> What you are asked to do
Check each line of the entries below for the string "testdome"; copy every line where it appears.

> Data to process
□ □ □ □ □

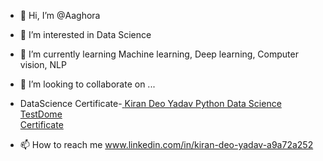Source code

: - 👋 Hi, I’m @Aaghora
- 👀 I’m interested in Data Science 
- 🌱 I’m currently learning Machine learning, Deep learning, Computer vision, NLP

- 💞️ I’m looking to collaborate on ...
- DataScience Certificate-<a href="https://www.testdome.com/certificates/a645ac2169fc4224b0155951e80ad0fc" class="testdome-certificate-stamp gold">
          <span class="testdome-certificate-name">Kiran Deo Yadav</span>
          <span class="testdome-certificate-test-name">Python Data Science</span>
          <span class="testdome-certificate-card-logo">TestDome<br>Certificate</span>
      </a>
      <script>
          var stylesheet = "https://www.testdome.com/content/source/stylesheets/embed.css",
          link = document.createElement("link");
          link.href = stylesheet,
          link.type = "text/css",
          link.rel = "stylesheet",
          link.media = "screen,print",
          document.getElementsByTagName("head")[0].appendChild(link);
      </script>
- 📫 How to reach me www.linkedin.com/in/kiran-deo-yadav-a9a72a252

<!---
Aaghora/Aaghora is a ✨ special ✨ repository because its `README.md` (this file) appears on your GitHub profile.
You can click the Preview link to take a look at your changes.
--->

□ □ □ □ □

> Solution to this exercise
- DataScience Certificate-<a href="https://www.testdome.com/certificates/a645ac2169fc4224b0155951e80ad0fc" class="testdome-certificate-stamp gold">
          <span class="testdome-certificate-name">Kiran Deo Yadav</span>
          <span class="testdome-certificate-test-name">Python Data Science</span>
          <span class="testdome-certificate-card-logo">TestDome<br>Certificate</span>
          var stylesheet = "https://www.testdome.com/content/source/stylesheets/embed.css",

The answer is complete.